WORK REQUEST
Where the string "simple" appears in a line of the material below, copy that line.

SOURCE INFORMATION
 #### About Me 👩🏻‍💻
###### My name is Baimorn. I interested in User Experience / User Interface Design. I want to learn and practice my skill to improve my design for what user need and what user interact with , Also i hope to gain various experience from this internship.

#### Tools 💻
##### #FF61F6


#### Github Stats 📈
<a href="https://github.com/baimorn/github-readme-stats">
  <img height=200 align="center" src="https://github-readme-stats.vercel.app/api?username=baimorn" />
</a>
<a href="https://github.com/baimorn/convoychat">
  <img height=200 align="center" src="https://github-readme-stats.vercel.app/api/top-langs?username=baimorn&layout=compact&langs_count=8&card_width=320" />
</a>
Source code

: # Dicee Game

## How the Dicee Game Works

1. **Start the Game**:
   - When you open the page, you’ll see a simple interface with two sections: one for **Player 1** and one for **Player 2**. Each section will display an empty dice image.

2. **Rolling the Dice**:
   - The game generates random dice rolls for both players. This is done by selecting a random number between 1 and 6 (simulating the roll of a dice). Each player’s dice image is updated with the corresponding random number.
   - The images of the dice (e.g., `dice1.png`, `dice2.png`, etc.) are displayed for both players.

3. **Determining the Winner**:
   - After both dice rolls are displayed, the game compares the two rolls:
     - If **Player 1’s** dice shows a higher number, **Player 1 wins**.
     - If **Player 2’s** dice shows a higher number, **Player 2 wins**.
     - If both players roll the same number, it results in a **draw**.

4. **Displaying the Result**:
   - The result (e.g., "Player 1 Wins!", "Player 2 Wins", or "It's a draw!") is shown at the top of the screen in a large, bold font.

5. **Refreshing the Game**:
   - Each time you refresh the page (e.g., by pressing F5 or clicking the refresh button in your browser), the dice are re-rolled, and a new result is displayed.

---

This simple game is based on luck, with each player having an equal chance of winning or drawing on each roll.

---

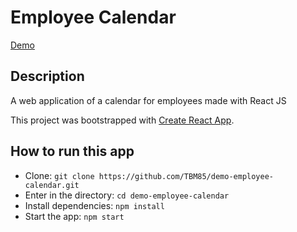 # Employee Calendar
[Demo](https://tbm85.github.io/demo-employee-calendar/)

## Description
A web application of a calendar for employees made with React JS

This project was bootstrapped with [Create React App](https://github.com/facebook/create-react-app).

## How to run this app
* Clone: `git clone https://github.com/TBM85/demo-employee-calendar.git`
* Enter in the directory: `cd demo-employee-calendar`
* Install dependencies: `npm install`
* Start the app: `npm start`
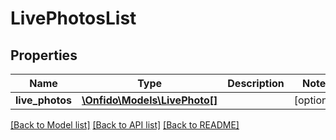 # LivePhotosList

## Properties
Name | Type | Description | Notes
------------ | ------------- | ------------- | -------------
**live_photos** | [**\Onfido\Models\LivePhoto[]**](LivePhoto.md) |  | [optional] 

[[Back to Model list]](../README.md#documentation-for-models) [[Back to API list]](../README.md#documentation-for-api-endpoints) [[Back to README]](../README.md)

SOLUTION FOR THIS PROBLEM
   - When you open the page, you’ll see a simple interface with two sections: one for **Player 1** and one for **Player 2**. Each section will display an empty dice image.
This simple game is based on luck, with each player having an equal chance of winning or drawing on each roll.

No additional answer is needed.